Making sense of the definition

  • It's more than rolls in a table - NoSQL systems store and retrieve data from many format: Key-value stores, graph databases, column-family (Google BigTable) and document stores.
  • It's free of joins - NoSQL systems allow you to extract your data using simple interfaces without joins.
  • It works on many processors - NoSQL systems allow you to store your database on multiple processors and maintain high speed performance.
  • It supports linear scalability - When more processors are added you get a consistent increase in performance.
NoSQL is focused on providing scalability(scaling out on multiple box), performance and high availability(by making efficient use of the RAM and Solid State Disk).

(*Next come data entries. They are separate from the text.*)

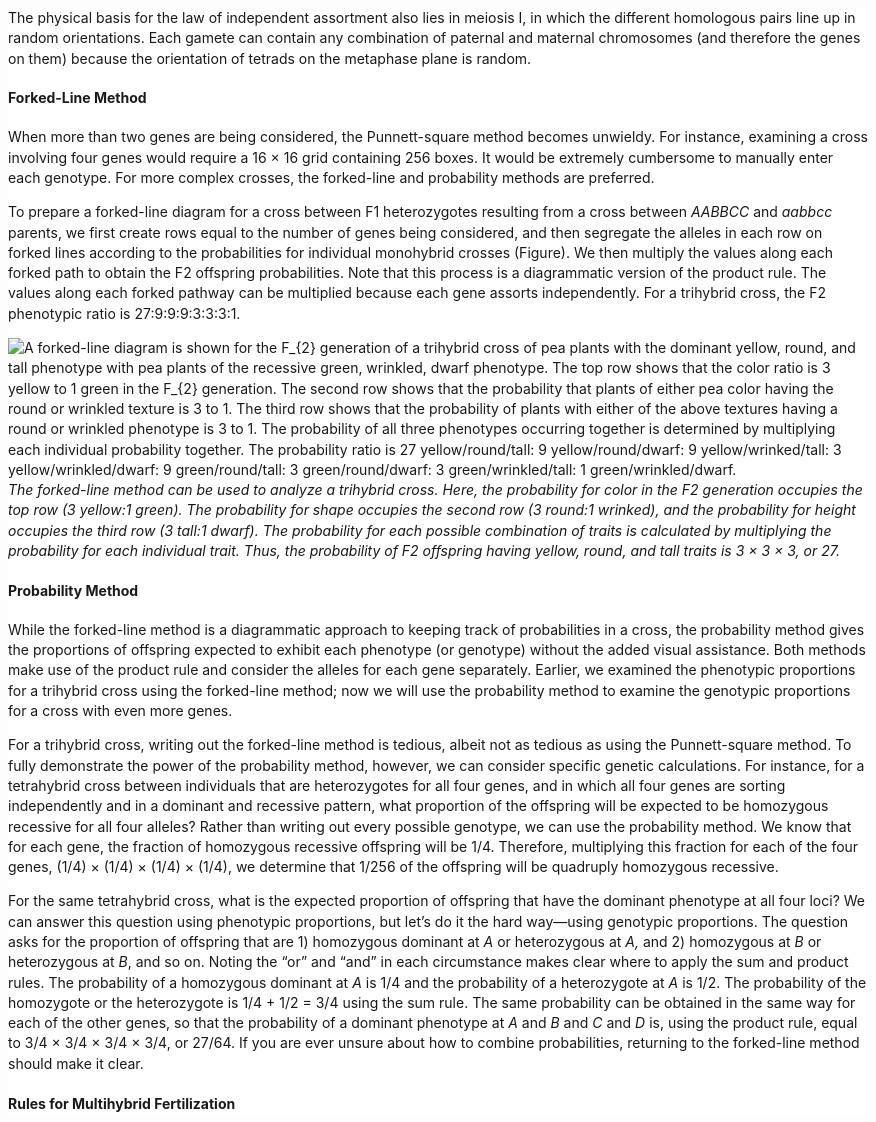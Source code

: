The physical basis for the law of independent assortment also lies in meiosis I, in which the different homologous pairs line up in random orientations. Each gamete can contain any combination of paternal and maternal chromosomes (and therefore the genes on them) because the orientation of tetrads on the metaphase plane is random.

#### Forked-Line Method

When more than two genes are being considered, the Punnett-square method becomes unwieldy. For instance, examining a cross involving four genes would require a 16 × 16 grid containing 256 boxes. It would be extremely cumbersome to manually enter each genotype. For more complex crosses, the forked-line and probability methods are preferred.

To prepare a forked-line diagram for a cross between F1 heterozygotes resulting from a cross between _AABBCC_ and _aabbcc_ parents, we first create rows equal to the number of genes being considered, and then segregate the alleles in each row on forked lines according to the probabilities for individual monohybrid crosses (Figure). We then multiply the values along each forked path to obtain the F2 offspring probabilities. Note that this process is a diagrammatic version of the product rule. The values along each forked pathway can be multiplied because each gene assorts independently. For a trihybrid cross, the F2 phenotypic ratio is 27:9:9:9:3:3:3:1.

![ A forked-line diagram is shown for the F_{2} generation of a trihybrid cross of pea plants with the dominant yellow, round, and tall phenotype with pea plants of the recessive green, wrinkled, dwarf phenotype. The top row shows that the color ratio is 3 yellow to 1 green in the F_{2} generation. The second row shows that the probability that plants of either pea color having the round or wrinkled texture is 3 to 1. The third row shows that the probability of plants with either of the above textures having a round or wrinkled phenotype is 3 to 1. The probability of all three phenotypes occurring together is determined by multiplying each individual probability together. The probability ratio is 27 yellow/round/tall: 9 yellow/round/dwarf: 9 yellow/wrinked/tall: 3 yellow/wrinkled/dwarf: 9 green/round/tall: 3 green/round/dwarf: 3 green/wrinkled/tall: 1 green/wrinkled/dwarf.][3] _The forked-line method can be used to analyze a trihybrid cross. Here, the probability for color in the F2 generation occupies the top row (3 yellow:1 green). The probability for shape occupies the second row (3 round:1 wrinked), and the probability for height occupies the third row (3 tall:1 dwarf). The probability for each possible combination of traits is calculated by multiplying the probability for each individual trait. Thus, the probability of F2 offspring having yellow, round, and tall traits is 3 × 3 × 3, or 27._

#### Probability Method

While the forked-line method is a diagrammatic approach to keeping track of probabilities in a cross, the probability method gives the proportions of offspring expected to exhibit each phenotype (or genotype) without the added visual assistance. Both methods make use of the product rule and consider the alleles for each gene separately. Earlier, we examined the phenotypic proportions for a trihybrid cross using the forked-line method; now we will use the probability method to examine the genotypic proportions for a cross with even more genes.

For a trihybrid cross, writing out the forked-line method is tedious, albeit not as tedious as using the Punnett-square method. To fully demonstrate the power of the probability method, however, we can consider specific genetic calculations. For instance, for a tetrahybrid cross between individuals that are heterozygotes for all four genes, and in which all four genes are sorting independently and in a dominant and recessive pattern, what proportion of the offspring will be expected to be homozygous recessive for all four alleles? Rather than writing out every possible genotype, we can use the probability method. We know that for each gene, the fraction of homozygous recessive offspring will be 1/4. Therefore, multiplying this fraction for each of the four genes, (1/4) × (1/4) × (1/4) × (1/4), we determine that 1/256 of the offspring will be quadruply homozygous recessive.

For the same tetrahybrid cross, what is the expected proportion of offspring that have the dominant phenotype at all four loci? We can answer this question using phenotypic proportions, but let’s do it the hard way—using genotypic proportions. The question asks for the proportion of offspring that are 1) homozygous dominant at _A_ or heterozygous at _A,_ and 2) homozygous at _B_ or heterozygous at _B_, and so on. Noting the “or” and “and” in each circumstance makes clear where to apply the sum and product rules. The probability of a homozygous dominant at _A_ is 1/4 and the probability of a heterozygote at _A_ is 1/2. The probability of the homozygote or the heterozygote is 1/4 + 1/2 = 3/4 using the sum rule. The same probability can be obtained in the same way for each of the other genes, so that the probability of a dominant phenotype at _A_ and _B_ and _C_ and _D_ is, using the product rule, equal to 3/4 × 3/4 × 3/4 × 3/4, or 27/64. If you are ever unsure about how to combine probabilities, returning to the forked-line method should make it clear.

#### Rules for Multihybrid Fertilization


   [1]: https://cnx.org/resources/63e1197a1c4a17675a8d90e5e209f5a9db5c4390/Figure_12_03_01.jpg
   [2]: https://cnx.org/resources/ceb880bf9a58402dc053bb94ff94ec158ffc2a3a/Figure_12_03_02.png
   [3]: https://cnx.org/resources/11c427f45d27b3d9f7e676b9b3997e9812ef2c18/Figure_12_03_03.jpg
   [4]: https://cnx.org/resources/b72ed4b75211233ed5c5f800641da902c290c1ff/Figure_12_03_04.jpg
   [5]: https://cnx.org/resources/979f08b3f07b22382edcb4dfceb3ab90205528e1/Figure_12_03_06_new.jpg
   [6]: https://cnx.org/resources/758ae8eb2ecc68a77ba786ac5fac23cfe33b3429/Figure_12_03_05.jpg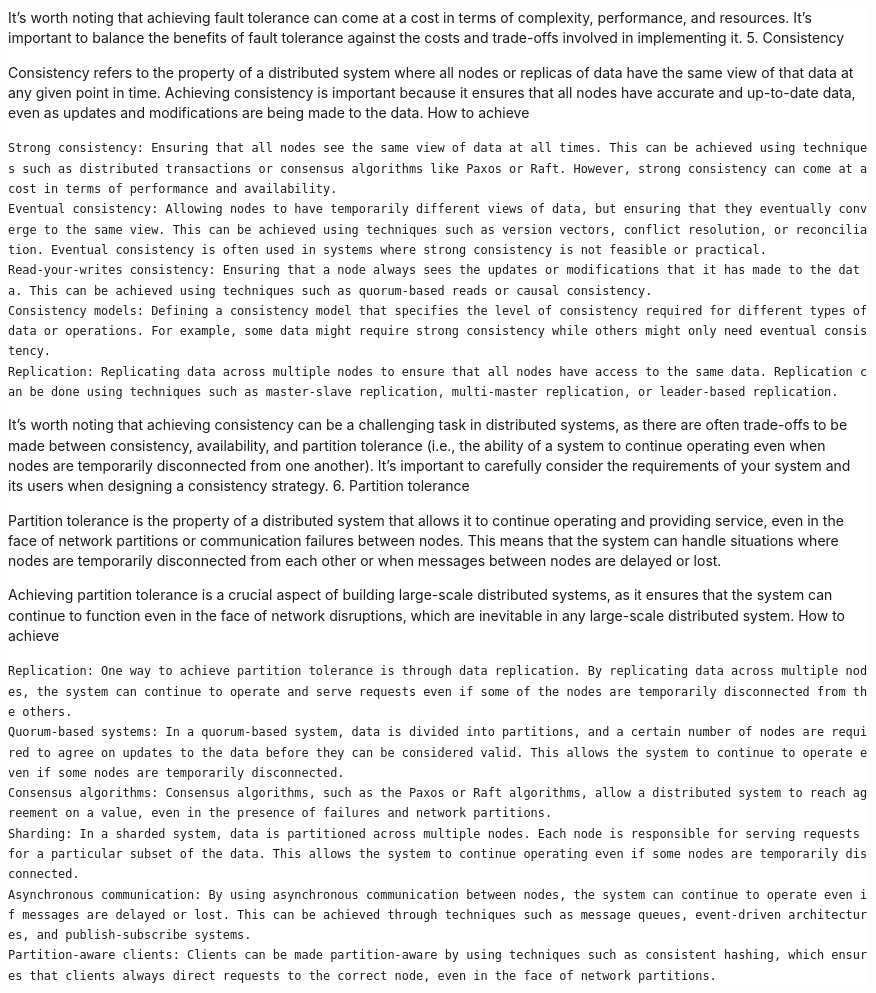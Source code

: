 It’s worth noting that achieving fault tolerance can come at a cost in terms of complexity, performance, and resources. It’s important to balance the benefits of fault tolerance against the costs and trade-offs involved in implementing it.
5. Consistency

Consistency refers to the property of a distributed system where all nodes or replicas of data have the same view of that data at any given point in time. Achieving consistency is important because it ensures that all nodes have accurate and up-to-date data, even as updates and modifications are being made to the data.
How to achieve

    Strong consistency: Ensuring that all nodes see the same view of data at all times. This can be achieved using techniques such as distributed transactions or consensus algorithms like Paxos or Raft. However, strong consistency can come at a cost in terms of performance and availability.
    Eventual consistency: Allowing nodes to have temporarily different views of data, but ensuring that they eventually converge to the same view. This can be achieved using techniques such as version vectors, conflict resolution, or reconciliation. Eventual consistency is often used in systems where strong consistency is not feasible or practical.
    Read-your-writes consistency: Ensuring that a node always sees the updates or modifications that it has made to the data. This can be achieved using techniques such as quorum-based reads or causal consistency.
    Consistency models: Defining a consistency model that specifies the level of consistency required for different types of data or operations. For example, some data might require strong consistency while others might only need eventual consistency.
    Replication: Replicating data across multiple nodes to ensure that all nodes have access to the same data. Replication can be done using techniques such as master-slave replication, multi-master replication, or leader-based replication.

It’s worth noting that achieving consistency can be a challenging task in distributed systems, as there are often trade-offs to be made between consistency, availability, and partition tolerance (i.e., the ability of a system to continue operating even when nodes are temporarily disconnected from one another). It’s important to carefully consider the requirements of your system and its users when designing a consistency strategy.
6. Partition tolerance

Partition tolerance is the property of a distributed system that allows it to continue operating and providing service, even in the face of network partitions or communication failures between nodes. This means that the system can handle situations where nodes are temporarily disconnected from each other or when messages between nodes are delayed or lost.

Achieving partition tolerance is a crucial aspect of building large-scale distributed systems, as it ensures that the system can continue to function even in the face of network disruptions, which are inevitable in any large-scale distributed system.
How to achieve

    Replication: One way to achieve partition tolerance is through data replication. By replicating data across multiple nodes, the system can continue to operate and serve requests even if some of the nodes are temporarily disconnected from the others.
    Quorum-based systems: In a quorum-based system, data is divided into partitions, and a certain number of nodes are required to agree on updates to the data before they can be considered valid. This allows the system to continue to operate even if some nodes are temporarily disconnected.
    Consensus algorithms: Consensus algorithms, such as the Paxos or Raft algorithms, allow a distributed system to reach agreement on a value, even in the presence of failures and network partitions.
    Sharding: In a sharded system, data is partitioned across multiple nodes. Each node is responsible for serving requests for a particular subset of the data. This allows the system to continue operating even if some nodes are temporarily disconnected.
    Asynchronous communication: By using asynchronous communication between nodes, the system can continue to operate even if messages are delayed or lost. This can be achieved through techniques such as message queues, event-driven architectures, and publish-subscribe systems.
    Partition-aware clients: Clients can be made partition-aware by using techniques such as consistent hashing, which ensures that clients always direct requests to the correct node, even in the face of network partitions.
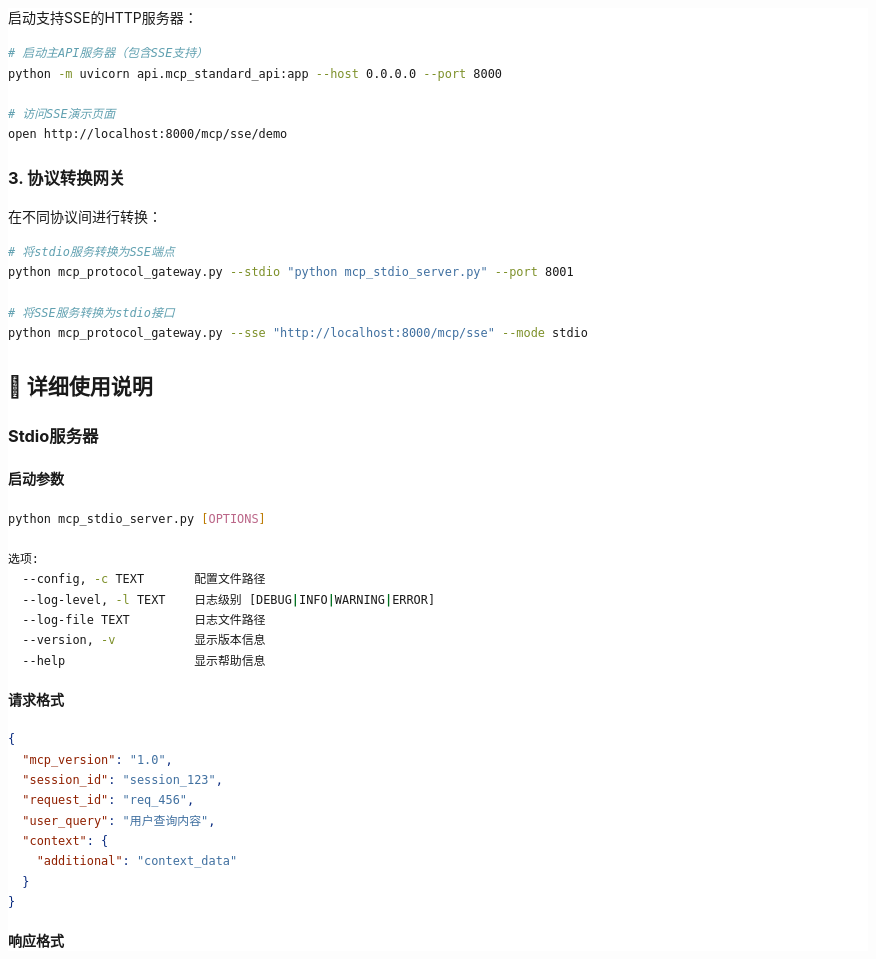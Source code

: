 启动支持SSE的HTTP服务器：

```bash
# 启动主API服务器（包含SSE支持）
python -m uvicorn api.mcp_standard_api:app --host 0.0.0.0 --port 8000

# 访问SSE演示页面
open http://localhost:8000/mcp/sse/demo
```

### 3. 协议转换网关

在不同协议间进行转换：

```bash
# 将stdio服务转换为SSE端点
python mcp_protocol_gateway.py --stdio "python mcp_stdio_server.py" --port 8001

# 将SSE服务转换为stdio接口
python mcp_protocol_gateway.py --sse "http://localhost:8000/mcp/sse" --mode stdio
```

## 📝 详细使用说明

### Stdio服务器

#### 启动参数

```bash
python mcp_stdio_server.py [OPTIONS]

选项:
  --config, -c TEXT       配置文件路径
  --log-level, -l TEXT    日志级别 [DEBUG|INFO|WARNING|ERROR]
  --log-file TEXT         日志文件路径
  --version, -v           显示版本信息
  --help                  显示帮助信息
```

#### 请求格式

```json
{
  "mcp_version": "1.0",
  "session_id": "session_123",
  "request_id": "req_456",
  "user_query": "用户查询内容",
  "context": {
    "additional": "context_data"
  }
}
```

#### 响应格式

Types of NoSQL data store 


Type
Usage
Examples
Key value store – A simple data storage that uses a key to access a value
   §   Image Stores
   §   Key  - Based file systems
   §   Object cache
   §   System designed to scale
   §   Redis
   §   Memcache
   §   DynamoDB
   §   Riak
   §   Berkeley DB
Column family store – A sparse matrix system that uses row and a column as keys
   §   Web crawlers results
   §   Big data problems that can relax consistency rules
   §   Apache HBase
   §   Apache Cassandra
   §   Hypertable
   §   BigTable
Graph Store – For relationship intensive problems
   §   Social networks
   §   Relationship-heavy data
   §   Neo4j
   §   Bigdata
   §   InifiniteGraph
Document store – Storing hierarchical data structures directly in the database
   §   High – variability data
   §   Document search
   §   Integration hubs
   §   Web content management
   §   Publishing
   §   MongoDB
   §   CouchDB
   §   Couchbase
   §   MarkLogic
for list of NoSQL databases click here

Drivers/reasons behind NoSQL movement

Web and Big data associated with it are the driver of NoSQL's rise, but not the only reason to use NoSQL. Many NoSQL databases are design to run well on larger clusters, which make them more attractive for large data volumes. NoSQL databases are designed to scale horizontally on commodity hardware; typically with relational databases like SQL server or Oracle, you scale by purchasing bigger and faster box(i.e scaling up) this approach is more expensive, by design RDBMS can't scale out(i.e buying of small boxes to scale) because they are meant to run on a single node.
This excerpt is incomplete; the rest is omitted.